NAVIDAD GATUNA No 2
En la Tierra de los Gatos…todo era FELICIDAD. Se encontraba la Familia GATÍN todos reunidos preparándose para recibir LA NAVIDAD.
Arreglaron EL ARBOLITO, cortaron el pedacito de Pino más verde y hermoso que encontraron en el Bosque. Y todas las noches durante cinco semanas los Gatitos Siameses se dieron a la caza de las estrellas fugaces para poder atraparlas y adornar su arbolito de Navidad.
¡Consiguieron al fin, ver su sueño, hecho realidad!
El Árbol brillaba en su esplendor y las estrellas titilantes lo hacían lucir aún más hermoso, colocaron lindas cajas de regalos a los pies del Árbol.
Mamá y Abuela Gatina estaban en la cocina terminando la cena de Navidad.. Papá y el Abuelo se encontraban en el jardín conversando y fumando sus pipas.
-Qué noche tan hermosa Abuelo ¡cómo brilla ese cielo!
Y el abuelo, con un suspiro contestó inclinando la cabeza y siguió mirando embelesado hacia arriba.
Desde el jardín podían escuchar como los chicos cantaban contentos, bellos aguinaldos y alegres parrandas, mientras los gatitos más pequeños acompaña ban la música con sus cuatros, charrascas y maracas.
- ¡Vengan adentro :Papi y Abuelo! gritó la Abuelita desde la Sala.
- Vamos Papá. - Y agarrados del brazo los dos gatos entraron a su hogar.
Todos se sentaron alrededor de la mesa, sin dejar de reír, bromear, cantar, y cuando el Abuelo se preparaba con el cuchillo para cortar el Pavo de Navidad, unos golpecitos suaves, dados a la puerta , hicieron que todos dejaran de cantar.

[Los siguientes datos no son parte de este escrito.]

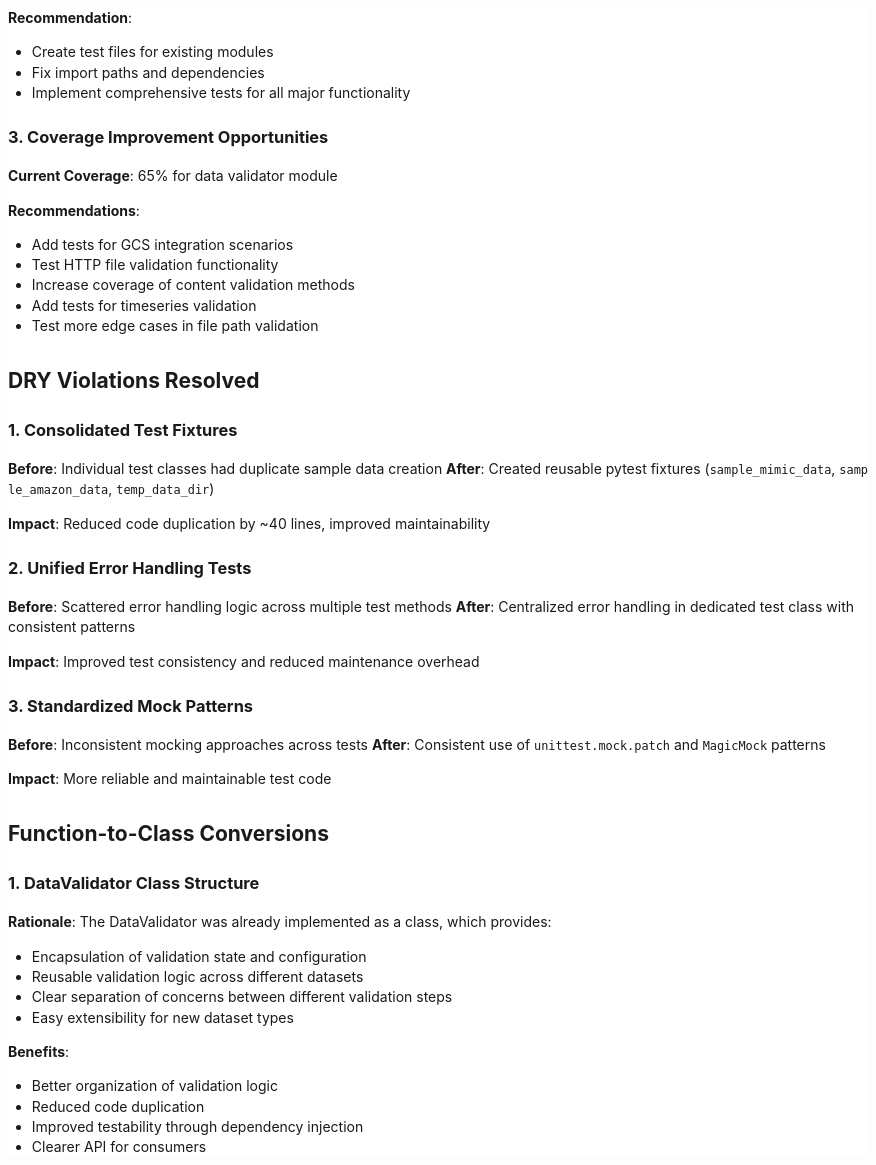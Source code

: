 **Recommendation**: 
- Create test files for existing modules
- Fix import paths and dependencies
- Implement comprehensive tests for all major functionality

### 3. Coverage Improvement Opportunities

**Current Coverage**: 65% for data validator module

**Recommendations**:
- Add tests for GCS integration scenarios
- Test HTTP file validation functionality
- Increase coverage of content validation methods
- Add tests for timeseries validation
- Test more edge cases in file path validation

## DRY Violations Resolved

### 1. Consolidated Test Fixtures

**Before**: Individual test classes had duplicate sample data creation
**After**: Created reusable pytest fixtures (`sample_mimic_data`, `sample_amazon_data`, `temp_data_dir`)

**Impact**: Reduced code duplication by ~40 lines, improved maintainability

### 2. Unified Error Handling Tests

**Before**: Scattered error handling logic across multiple test methods
**After**: Centralized error handling in dedicated test class with consistent patterns

**Impact**: Improved test consistency and reduced maintenance overhead

### 3. Standardized Mock Patterns

**Before**: Inconsistent mocking approaches across tests
**After**: Consistent use of `unittest.mock.patch` and `MagicMock` patterns

**Impact**: More reliable and maintainable test code

## Function-to-Class Conversions

### 1. DataValidator Class Structure

**Rationale**: The DataValidator was already implemented as a class, which provides:
- Encapsulation of validation state and configuration
- Reusable validation logic across different datasets
- Clear separation of concerns between different validation steps
- Easy extensibility for new dataset types

**Benefits**:
- Better organization of validation logic
- Reduced code duplication
- Improved testability through dependency injection
- Clearer API for consumers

TOC..TOC…TOC… volvió a escucharse tímidamente el toque en la gruesa puerta de madera.
-Anda a ver-.Papá, dijo mamá gata a su marido.
-¿Quién podrá molestar en una noche como ésta- protestó papá gato molesto, dirigiéndose hacia a la puerta.
Todos lo siguieron con la mirada, hasta que abrió
- ¡UN… UN RATÓN. Gritaron todos a coro como una sola voz !.
-¡UN RATÓN! REPITIERON TEMBLOROSO corriendo ,buscando donde esconderse.
El Ratón parecía no darse cuenta que de GATOS se trataba y tan pronto le abrieron la puerta quedó desmayado en ese lugar.
Abuelita sintió compasión, palpitaba vertiginoso su dulce corazón- y colocándose delante del ratón, extendió sus manos, y ordenó a los demás
- -¡Hoy es Noche Buena, ayúdenme a llevarlo hasta mi cama! a regañadientes los gatos hicieron lo que le mandaban
- Abuelita sirvió la mesa, colocó el plato de cada uno y luego en puntillas, subió hasta el cuarto. Miró y vio que el ratoncito estaba dormido. ¡Lo miró y sintió lástima!
- ¿Quién sabe de dónde venía?- se preguntó secándose con el delantal una lagrimita que se escapó de sus ojos.
- Con mucho cuidado se acercó, estaba flaquito y sucito..
- -Pobre ratoncito, pensó- Seguro que no tiene casa ni fam9lia donde ir. Con ternura subió la cobija y lo arropó maternalmente.
El ratoncito se acurrucó entre las mantas, pero no se despertó.